─── RECORDS SHOWN ───

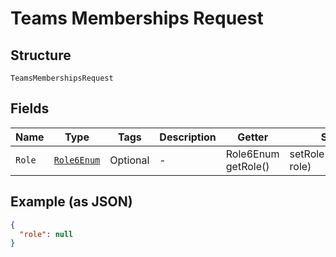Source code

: 
# Teams Memberships Request

## Structure

`TeamsMembershipsRequest`

## Fields

| Name | Type | Tags | Description | Getter | Setter |
|  --- | --- | --- | --- | --- | --- |
| `Role` | [`Role6Enum`](../../doc/models/role-6-enum.md) | Optional | - | Role6Enum getRole() | setRole(Role6Enum role) |

## Example (as JSON)

```json
{
  "role": null
}
```

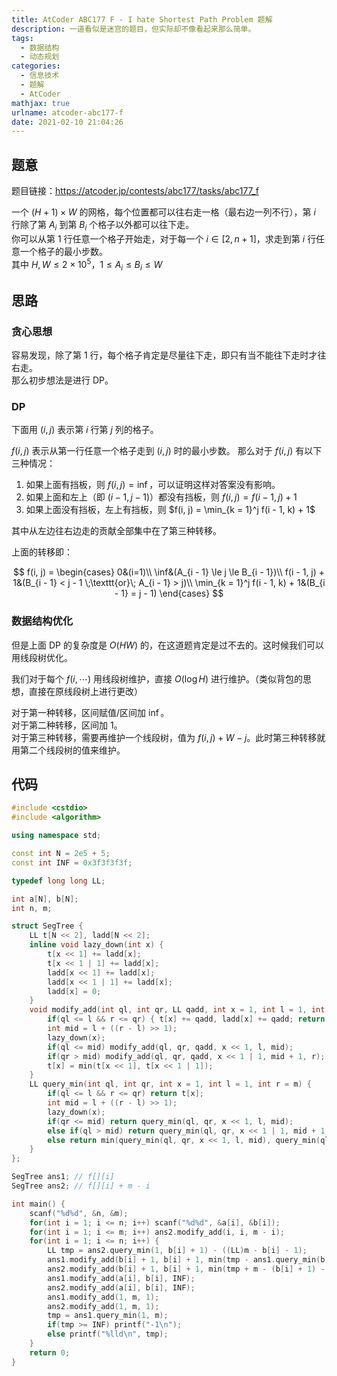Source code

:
 ```yaml
---
title: AtCoder ABC177 F - I hate Shortest Path Problem 题解
description: 一道看似是迷宫的题目，但实际却不像看起来那么简单。
tags:
  - 数据结构
  - 动态规划
categories:
  - 信息技术
  - 题解
  - AtCoder
mathjax: true
urlname: atcoder-abc177-f
date: 2021-02-10 21:04:26
---
```


## 题意

题目链接：<https://atcoder.jp/contests/abc177/tasks/abc177_f>

一个 $(H + 1) \times W$ 的网格，每个位置都可以往右走一格（最右边一列不行），第 $i$ 行除了第 $A_i$ 到第 $B_i$ 个格子以外都可以往下走。  
你可以从第 $1$ 行任意一个格子开始走，对于每一个 $i \in [2, n + 1]$，求走到第 $i$ 行任意一个格子的最小步数。  
其中 $H, W \le 2 \times 10^5$，$1 \le A_i \le B_i \le W$

## 思路

### 贪心思想

容易发现，除了第 $1$ 行，每个格子肯定是尽量往下走，即只有当不能往下走时才往右走。  
那么初步想法是进行 DP。

### DP

下面用 $(i, j)$ 表示第 $i$ 行第 $j$ 列的格子。

$f(i, j)$ 表示从第一行任意一个格子走到 $(i, j)$ 时的最小步数。
那么对于 $f(i, j)$ 有以下三种情况：

1. 如果上面有挡板，则 $f(i, j) = \inf$，可以证明这样对答案没有影响。
2. 如果上面和左上（即 $(i - 1, j - 1)$）都没有挡板，则 $f(i, j) = f(i - 1, j) + 1$
3. 如果上面没有挡板，左上有挡板，则 $f(i, j) = \min_{k = 1}^j f(i - 1, k) + 1$

其中从左边往右边走的贡献全部集中在了第三种转移。

上面的转移即：

$$
f(i, j) =
\begin{cases}
    0&(i=1)\\
    \inf&(A_{i - 1} \le j \le B_{i - 1})\\
    f(i - 1, j) + 1&(B_{i - 1} < j - 1 \;\texttt{or}\; A_{i - 1} > j)\\
    \min_{k = 1}^j f(i - 1, k) + 1&(B_{i - 1} = j - 1)
\end{cases}
$$

### 数据结构优化

但是上面 DP 的复杂度是 $O(HW)$ 的，在这道题肯定是过不去的。这时候我们可以用线段树优化。

我们对于每个 $f(i, \cdots)$ 用线段树维护，直接 $O(\log H)$ 进行维护。（类似背包的思想，直接在原线段树上进行更改）

对于第一种转移，区间赋值/区间加 $\inf$。  
对于第二种转移，区间加 $1$。  
对于第三种转移，需要再维护一个线段树，值为 $f(i, j) + W - j$。此时第三种转移就用第二个线段树的值来维护。

## 代码

``` cpp
#include <cstdio>
#include <algorithm>

using namespace std;

const int N = 2e5 + 5;
const int INF = 0x3f3f3f3f;

typedef long long LL;

int a[N], b[N];
int n, m;

struct SegTree {
    LL t[N << 2], ladd[N << 2];
    inline void lazy_down(int x) {
        t[x << 1] += ladd[x];
        t[x << 1 | 1] += ladd[x];
        ladd[x << 1] += ladd[x];
        ladd[x << 1 | 1] += ladd[x];
        ladd[x] = 0;
    }
    void modify_add(int ql, int qr, LL qadd, int x = 1, int l = 1, int r = m) {
        if(ql <= l && r <= qr) { t[x] += qadd, ladd[x] += qadd; return; }
        int mid = l + ((r - l) >> 1);
        lazy_down(x);
        if(ql <= mid) modify_add(ql, qr, qadd, x << 1, l, mid);
        if(qr > mid) modify_add(ql, qr, qadd, x << 1 | 1, mid + 1, r);
        t[x] = min(t[x << 1], t[x << 1 | 1]);
    }
    LL query_min(int ql, int qr, int x = 1, int l = 1, int r = m) {
        if(ql <= l && r <= qr) return t[x];
        int mid = l + ((r - l) >> 1);
        lazy_down(x);
        if(qr <= mid) return query_min(ql, qr, x << 1, l, mid);
        else if(ql > mid) return query_min(ql, qr, x << 1 | 1, mid + 1, r);
        else return min(query_min(ql, qr, x << 1, l, mid), query_min(ql, qr, x << 1 | 1, mid + 1, r));
    }
};

SegTree ans1; // f[][i]
SegTree ans2; // f[][i] + m - i

int main() {
    scanf("%d%d", &n, &m);
    for(int i = 1; i <= n; i++) scanf("%d%d", &a[i], &b[i]);
    for(int i = 1; i <= m; i++) ans2.modify_add(i, i, m - i);
    for(int i = 1; i <= n; i++) {
        LL tmp = ans2.query_min(1, b[i] + 1) - ((LL)m - b[i] - 1);
        ans1.modify_add(b[i] + 1, b[i] + 1, min(tmp - ans1.query_min(b[i] + 1, b[i] + 1), 0LL));
        ans2.modify_add(b[i] + 1, b[i] + 1, min(tmp + m - (b[i] + 1) - ans2.query_min(b[i] + 1, b[i] + 1), 0LL));
        ans1.modify_add(a[i], b[i], INF);
        ans2.modify_add(a[i], b[i], INF);
        ans1.modify_add(1, m, 1);
        ans2.modify_add(1, m, 1);
        tmp = ans1.query_min(1, m);
        if(tmp >= INF) printf("-1\n");
        else printf("%lld\n", tmp);
    }
    return 0;
}
```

───

▶ TASK TO CARRY OUT: Omitting the pictures, repeat all entries exactly.

▶ WRITTEN RESPONSE:
Source code

: 
# Teams Memberships Request

## Structure

`TeamsMembershipsRequest`

## Fields

| Name | Type | Tags | Description | Getter | Setter |
|  --- | --- | --- | --- | --- | --- |
| `Role` | [`Role6Enum`](../../doc/models/role-6-enum.md) | Optional | - | Role6Enum getRole() | setRole(Role6Enum role) |

## Example (as JSON)

```json
{
  "role": null
}
```

Source code

:
 ```yaml
---
title: AtCoder ABC177 F - I hate Shortest Path Problem 题解
description: 一道看似是迷宫的题目，但实际却不像看起来那么简单。
tags:
  - 数据结构
  - 动态规划
categories:
  - 信息技术
  - 题解
  - AtCoder
mathjax: true
urlname: atcoder-abc177-f
date: 2021-02-10 21:04:26
---
```


## 题意

题目链接：<https://atcoder.jp/contests/abc177/tasks/abc177_f>

一个 $(H + 1) \times W$ 的网格，每个位置都可以往右走一格（最右边一列不行），第 $i$ 行除了第 $A_i$ 到第 $B_i$ 个格子以外都可以往下走。  
你可以从第 $1$ 行任意一个格子开始走，对于每一个 $i \in [2, n + 1]$，求走到第 $i$ 行任意一个格子的最小步数。  
其中 $H, W \le 2 \times 10^5$，$1 \le A_i \le B_i \le W$

## 思路

### 贪心思想

容易发现，除了第 $1$ 行，每个格子肯定是尽量往下走，即只有当不能往下走时才往右走。  
那么初步想法是进行 DP。

### DP

下面用 $(i, j)$ 表示第 $i$ 行第 $j$ 列的格子。

$f(i, j)$ 表示从第一行任意一个格子走到 $(i, j)$ 时的最小步数。
那么对于 $f(i, j)$ 有以下三种情况：

1. 如果上面有挡板，则 $f(i, j) = \inf$，可以证明这样对答案没有影响。
2. 如果上面和左上（即 $(i - 1, j - 1)$）都没有挡板，则 $f(i, j) = f(i - 1, j) + 1$
3. 如果上面没有挡板，左上有挡板，则 $f(i, j) = \min_{k = 1}^j f(i - 1, k) + 1$

其中从左边往右边走的贡献全部集中在了第三种转移。

上面的转移即：

$$
f(i, j) =
\begin{cases}
    0&(i=1)\\
    \inf&(A_{i - 1} \le j \le B_{i - 1})\\
    f(i - 1, j) + 1&(B_{i - 1} < j - 1 \;\texttt{or}\; A_{i - 1} > j)\\
    \min_{k = 1}^j f(i - 1, k) + 1&(B_{i - 1} = j - 1)
\end{cases}
$$

### 数据结构优化

但是上面 DP 的复杂度是 $O(HW)$ 的，在这道题肯定是过不去的。这时候我们可以用线段树优化。

我们对于每个 $f(i, \cdots)$ 用线段树维护，直接 $O(\log H)$ 进行维护。（类似背包的思想，直接在原线段树上进行更改）

对于第一种转移，区间赋值/区间加 $\inf$。  
对于第二种转移，区间加 $1$。  
对于第三种转移，需要再维护一个线段树，值为 $f(i, j) + W - j$。此时第三种转移就用第二个线段树的值来维护。

## 代码

``` cpp
#include <cstdio>
#include <algorithm>

using namespace std;

const int N = 2e5 + 5;
const int INF = 0x3f3f3f3f;

typedef long long LL;

int a[N], b[N];
int n, m;

struct SegTree {
    LL t[N << 2], ladd[N << 2];
    inline void lazy_down(int x) {
        t[x << 1] += ladd[x];
        t[x << 1 | 1] += ladd[x];
        ladd[x << 1] += ladd[x];
        ladd[x << 1 | 1] += ladd[x];
        ladd[x] = 0;
    }
    void modify_add(int ql, int qr, LL qadd, int x = 1, int l = 1, int r = m) {
        if(ql <= l && r <= qr) { t[x] += qadd, ladd[x] += qadd; return; }
        int mid = l + ((r - l) >> 1);
        lazy_down(x);
        if(ql <= mid) modify_add(ql, qr, qadd, x << 1, l, mid);
        if(qr > mid) modify_add(ql, qr, qadd, x << 1 | 1, mid + 1, r);
        t[x] = min(t[x << 1], t[x << 1 | 1]);
    }
    LL query_min(int ql, int qr, int x = 1, int l = 1, int r = m) {
        if(ql <= l && r <= qr) return t[x];
        int mid = l + ((r - l) >> 1);
        lazy_down(x);
        if(qr <= mid) return query_min(ql, qr, x << 1, l, mid);
        else if(ql > mid) return query_min(ql, qr, x << 1 | 1, mid + 1, r);
        else return min(query_min(ql, qr, x << 1, l, mid), query_min(ql, qr, x << 1 | 1, mid + 1, r));
    }
};

SegTree ans1; // f[][i]
SegTree ans2; // f[][i] + m - i

int main() {
    scanf("%d%d", &n, &m);
    for(int i = 1; i <= n; i++) scanf("%d%d", &a[i], &b[i]);
    for(int i = 1; i <= m; i++) ans2.modify_add(i, i, m - i);
    for(int i = 1; i <= n; i++) {
        LL tmp = ans2.query_min(1, b[i] + 1) - ((LL)m - b[i] - 1);
        ans1.modify_add(b[i] + 1, b[i] + 1, min(tmp - ans1.query_min(b[i] + 1, b[i] + 1), 0LL));
        ans2.modify_add(b[i] + 1, b[i] + 1, min(tmp + m - (b[i] + 1) - ans2.query_min(b[i] + 1, b[i] + 1), 0LL));
        ans1.modify_add(a[i], b[i], INF);
        ans2.modify_add(a[i], b[i], INF);
        ans1.modify_add(1, m, 1);
        ans2.modify_add(1, m, 1);
        tmp = ans1.query_min(1, m);
        if(tmp >= INF) printf("-1\n");
        else printf("%lld\n", tmp);
    }
    return 0;
}
```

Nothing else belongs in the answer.